Informer le consommateur, certes, mais pas seulement...
     Si des VE ont été développés depuis longtemps, seulement quelques personnes en ont possédés ou en possèdent une. Les informations disponibles sur le sujet restent limitées. Les constructeurs automobiles ont remarqué que les gens apprécient le concept de voiture électrique, mais n'ont aucune idée de leur fonctionnement, prix, autonomie ou façon de les recharger. Le déploiement des VE passera donc par une formation et une sensibilisation des clients potentiels. Dans le même temps les constructeurs automobiles devront également répondre aux attentes des clients, ce qui implique le besoin d'une nouvelle infrastructure efficace.
     En effet, comme dans les stations essence actuelles, le temps passé devra être le plus court possible. Un véhicule nécessitant entre 6 à 12 heures de recharge pour seulement une à deux heures de conduite ne pourra jamais toucher un large public. Les voitures représentent en effet le moyen de transport associé à la liberté de déplacement, elles doivent permettre une grande mobilité. Pour séduire les conducteurs, les véhicules électriques devront donc pouvoir se recharger dans des conditions similaires à celles des stations essence actuelles.
     Actuellement deux solutions existent pour réduire ce temps de recharge. La première est le "chargement rapide". Plusieurs constructeurs automobiles misent sur cette technologie [2]. Combiné à une infrastructure de points de recharge, ce type de solution technologique répondrait aux problèmes d'autonomie. Cependant ceci pourrait conduire à des pics élevés de demande en électricité. Typiquement une voiture électrique équipée d'une batterie d'une capacité de 25kWh a besoin d'un accès à une puissance de 3.125W pendant 8 heures. Si cette même batterie doit être rechargée en seulement 10 minutes, ceci nécessite une puissance de sortie de 155 kW. Il est clair que pour de telles recharges rapides, même si elles ne sont utilisées que par une faible quantité de véhicules, l'ajout de capacités et la gestion de l'énergie deviendront obligatoires.

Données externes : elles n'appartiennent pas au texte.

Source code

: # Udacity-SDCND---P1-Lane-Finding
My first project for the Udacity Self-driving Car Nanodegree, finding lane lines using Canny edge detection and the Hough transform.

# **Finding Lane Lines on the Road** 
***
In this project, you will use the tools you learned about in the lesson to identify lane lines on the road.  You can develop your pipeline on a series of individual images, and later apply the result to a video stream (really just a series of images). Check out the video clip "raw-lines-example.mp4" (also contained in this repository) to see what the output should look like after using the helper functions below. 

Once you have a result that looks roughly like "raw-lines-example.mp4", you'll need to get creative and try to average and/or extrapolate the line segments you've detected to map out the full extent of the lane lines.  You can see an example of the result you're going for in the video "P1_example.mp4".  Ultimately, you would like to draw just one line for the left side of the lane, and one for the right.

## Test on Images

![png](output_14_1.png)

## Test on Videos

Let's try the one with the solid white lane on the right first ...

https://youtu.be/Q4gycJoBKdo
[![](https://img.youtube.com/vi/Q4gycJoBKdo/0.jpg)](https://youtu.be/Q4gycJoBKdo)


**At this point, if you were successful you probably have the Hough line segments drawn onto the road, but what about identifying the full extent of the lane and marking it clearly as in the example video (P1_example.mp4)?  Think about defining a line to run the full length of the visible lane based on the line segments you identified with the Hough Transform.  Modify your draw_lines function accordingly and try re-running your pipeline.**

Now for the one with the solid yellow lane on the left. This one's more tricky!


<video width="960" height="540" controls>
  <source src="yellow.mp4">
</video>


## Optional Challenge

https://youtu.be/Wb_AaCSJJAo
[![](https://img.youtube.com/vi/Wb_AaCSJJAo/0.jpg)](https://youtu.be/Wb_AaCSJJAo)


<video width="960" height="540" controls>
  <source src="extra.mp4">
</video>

     La seconde est de troquer une batterie vide contre une autre fraîchement rechargée. Better Place, la société à la tête du marché, a fait la démonstration il y a 3 mois d'une station capable d'effectuer l'échange en 60 secondes [3]. Cependant, ce système de batteries échangeables n'apparaît pas aux yeux de tous les constructeurs automobiles comme une solution économique et efficace. En effet, ils ne voient l'intérêt de devoir homogénéiser leurs voitures et de faire en sorte que les stations de recharge aient en stock une grande variété de batteries coûteuses.

Quel rôle devront jouer les opérateurs électriques?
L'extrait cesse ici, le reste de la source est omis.